Introduction to Botany

The collection, use, and cultivation of plants was an age-old practice long before botany ever became a science during the mid-seventeenth century. The beginning of man’s interaction with plants ranks in importance to that of the discovery of fire. Plants are used for food, medicine, clothing , shelter, and in some cultures, even for sacred, religious ceremonies. Man has, and will continue to cultivate plants for utilitarian purposes, while simultaneously selecting them for improved traits.

As such, man’s use of plants became an essential step in the development of civilization as we know it today, and the tenets upon which the study of plants commenced.  In its prescientific stage, botany was mostly descriptive. Authors of early books described the forms and uses of plants that were  valued  as medicines or foods. Many botanical applications ( we call it horticulture today), such as grafting, irrigation, cultivation, and plant breeding, were known long ago, but there is little indication that the scientific basis for them was known or understood. It could be suggested that plant improvements were largely a function of serendipity and not actual experimentation. For example, plant diseases were known at the time of Aristotle (AD), but centuries passed before their causes and remedies came to light. Gradually, as new information was acquired and man began to question previous thought, the science of botany emerged .

The Renaissance Period, the eighteenth-century period of Liberalism, and the nineteenth-century period of Darwinism  were all historical periods during which scientific inquiry and scholarship expanded. New paradigms emerged in botany as well as in other sciences. The invention of the compound microscope, in 1590, offered vast new opportunities to the botanist as well as to other scientists.  Minute forms of life could be studied, and, later, led to the understanding that the cell is the fundamental unit of plant and animal tissues.

By the end of the eighteenth-century, experimental methods had been introduced into the study of plant processes and activities. Photosynthesis had been discovered, and a beginning made in understanding sexual reproduction in plants. Botanical exploration had been carried out in many parts of the world, and progress made in scientific classification of plants. The nineteenth-century witnessed the advancement of biogeography and the emergence of ecology as the relationships between plants, climate, and other environmental factors were gained . The presence of a cell nucleus became universally accepted, and the method by which it divides was discovered. Plant physiology became an established science, and numerous studies expanded man’s understanding between the complex  relationships of plants and the soil. Immunity and the causal relationships between bacteria, fungi, and disease in animals and plants became known.
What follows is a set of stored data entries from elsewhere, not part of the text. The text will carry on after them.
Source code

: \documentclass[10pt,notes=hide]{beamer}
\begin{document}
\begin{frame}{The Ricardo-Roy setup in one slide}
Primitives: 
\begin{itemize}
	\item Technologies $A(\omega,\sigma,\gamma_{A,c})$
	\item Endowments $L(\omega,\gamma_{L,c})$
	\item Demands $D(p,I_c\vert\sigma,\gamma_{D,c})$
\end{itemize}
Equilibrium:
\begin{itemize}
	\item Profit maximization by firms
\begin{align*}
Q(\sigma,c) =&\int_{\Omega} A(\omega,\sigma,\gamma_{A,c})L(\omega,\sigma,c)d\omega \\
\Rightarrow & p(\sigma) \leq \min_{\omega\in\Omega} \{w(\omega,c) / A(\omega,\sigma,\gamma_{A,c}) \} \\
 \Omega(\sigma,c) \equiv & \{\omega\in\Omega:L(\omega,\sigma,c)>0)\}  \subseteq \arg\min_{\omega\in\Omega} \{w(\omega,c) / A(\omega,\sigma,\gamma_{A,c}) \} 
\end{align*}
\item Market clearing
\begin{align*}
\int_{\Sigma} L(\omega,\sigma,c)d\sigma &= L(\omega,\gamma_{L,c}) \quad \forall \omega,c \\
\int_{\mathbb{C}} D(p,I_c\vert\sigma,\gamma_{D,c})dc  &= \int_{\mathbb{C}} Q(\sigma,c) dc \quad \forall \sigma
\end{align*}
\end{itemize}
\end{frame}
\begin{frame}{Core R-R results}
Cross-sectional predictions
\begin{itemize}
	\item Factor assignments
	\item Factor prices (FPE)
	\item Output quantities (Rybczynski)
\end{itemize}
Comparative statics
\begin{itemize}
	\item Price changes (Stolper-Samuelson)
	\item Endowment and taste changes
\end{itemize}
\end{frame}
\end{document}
More recent advances in botany have contributed to our knowledge of heredity, the formulations of the gene theory of inheritance, and the phylogenetic relationships between species . But although the accomplishments of the past several hundred years have been great, the sum of our knowledge pales in comparison to that which remains to be yet discovered. Fortunately, however, scientific knowledge seems to progress geometrically. As man learns more, additional tools become available to discover solutions to new problems.